§ **Exercise description**: Everything in the entries below must be output exactly, apart from the pictures.
= Beginning of Section =
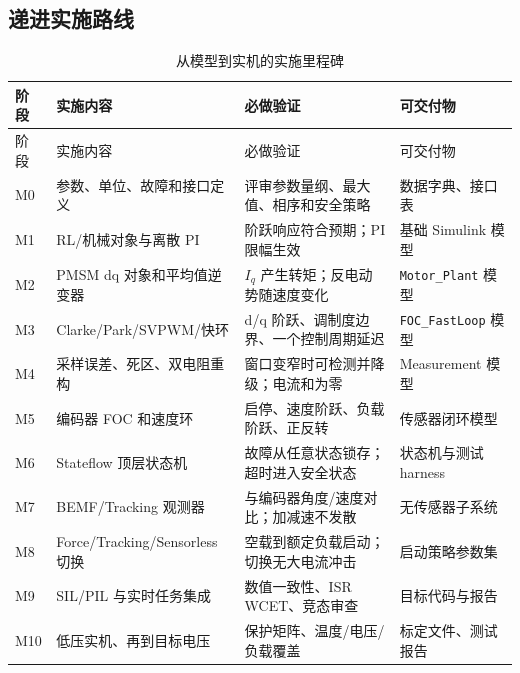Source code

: \documentclass[UTF8,a4paper,11pt,fontset=windows]{ctexart}
\begin{document}
\subsection{递进实施路线}
\begin{longtable}{p{}p{}p{}p{}}
\caption{从模型到实机的实施里程碑}\label{tab:milestone}\\
\toprule 阶段 & 实施内容 & 必做验证 & 可交付物 \\
\midrule
\endfirsthead
\toprule 阶段 & 实施内容 & 必做验证 & 可交付物 \\
\midrule
\endhead
M0 & 参数、单位、故障和接口定义 & 评审参数量纲、最大值、相序和安全策略 & 数据字典、接口表 \\
M1 & RL/机械对象与离散 PI & 阶跃响应符合预期；PI 限幅生效 & 基础 Simulink 模型 \\
M2 & PMSM dq 对象和平均值逆变器 & $I_q$ 产生转矩；反电动势随速度变化 & \texttt{Motor\_Plant} 模型 \\
M3 & Clarke/Park/SVPWM/快环 & d/q 阶跃、调制度边界、一个控制周期延迟 & \texttt{FOC\_FastLoop} 模型 \\
M4 & 采样误差、死区、双电阻重构 & 窗口变窄时可检测并降级；电流和为零 & Measurement 模型 \\
M5 & 编码器 FOC 和速度环 & 启停、速度阶跃、负载阶跃、正反转 & 传感器闭环模型 \\
M6 & Stateflow 顶层状态机 & 故障从任意状态锁存；超时进入安全状态 & 状态机与测试 harness \\
M7 & BEMF/Tracking 观测器 & 与编码器角度/速度对比；加减速不发散 & 无传感器子系统 \\
M8 & Force/Tracking/Sensorless 切换 & 空载到额定负载启动；切换无大电流冲击 & 启动策略参数集 \\
M9 & SIL/PIL 与实时任务集成 & 数值一致性、ISR WCET、竞态审查 & 目标代码与报告 \\
M10 & 低压实机、再到目标电压 & 保护矩阵、温度/电压/负载覆盖 & 标定文件、测试报告 \\
\bottomrule
\end{longtable}
\end{document}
= End of Section =
§ **Exercise answer**:
Source code

: \documentclass[UTF8,a4paper,11pt,fontset=windows]{ctexart}
\begin{document}
\subsection{递进实施路线}
\begin{longtable}{p{}p{}p{}p{}}
\caption{从模型到实机的实施里程碑}\label{tab:milestone}\\
\toprule 阶段 & 实施内容 & 必做验证 & 可交付物 \\
\midrule
\endfirsthead
\toprule 阶段 & 实施内容 & 必做验证 & 可交付物 \\
\midrule
\endhead
M0 & 参数、单位、故障和接口定义 & 评审参数量纲、最大值、相序和安全策略 & 数据字典、接口表 \\
M1 & RL/机械对象与离散 PI & 阶跃响应符合预期；PI 限幅生效 & 基础 Simulink 模型 \\
M2 & PMSM dq 对象和平均值逆变器 & $I_q$ 产生转矩；反电动势随速度变化 & \texttt{Motor\_Plant} 模型 \\
M3 & Clarke/Park/SVPWM/快环 & d/q 阶跃、调制度边界、一个控制周期延迟 & \texttt{FOC\_FastLoop} 模型 \\
M4 & 采样误差、死区、双电阻重构 & 窗口变窄时可检测并降级；电流和为零 & Measurement 模型 \\
M5 & 编码器 FOC 和速度环 & 启停、速度阶跃、负载阶跃、正反转 & 传感器闭环模型 \\
M6 & Stateflow 顶层状态机 & 故障从任意状态锁存；超时进入安全状态 & 状态机与测试 harness \\
M7 & BEMF/Tracking 观测器 & 与编码器角度/速度对比；加减速不发散 & 无传感器子系统 \\
M8 & Force/Tracking/Sensorless 切换 & 空载到额定负载启动；切换无大电流冲击 & 启动策略参数集 \\
M9 & SIL/PIL 与实时任务集成 & 数值一致性、ISR WCET、竞态审查 & 目标代码与报告 \\
M10 & 低压实机、再到目标电压 & 保护矩阵、温度/电压/负载覆盖 & 标定文件、测试报告 \\
\bottomrule
\end{longtable}
\end{document}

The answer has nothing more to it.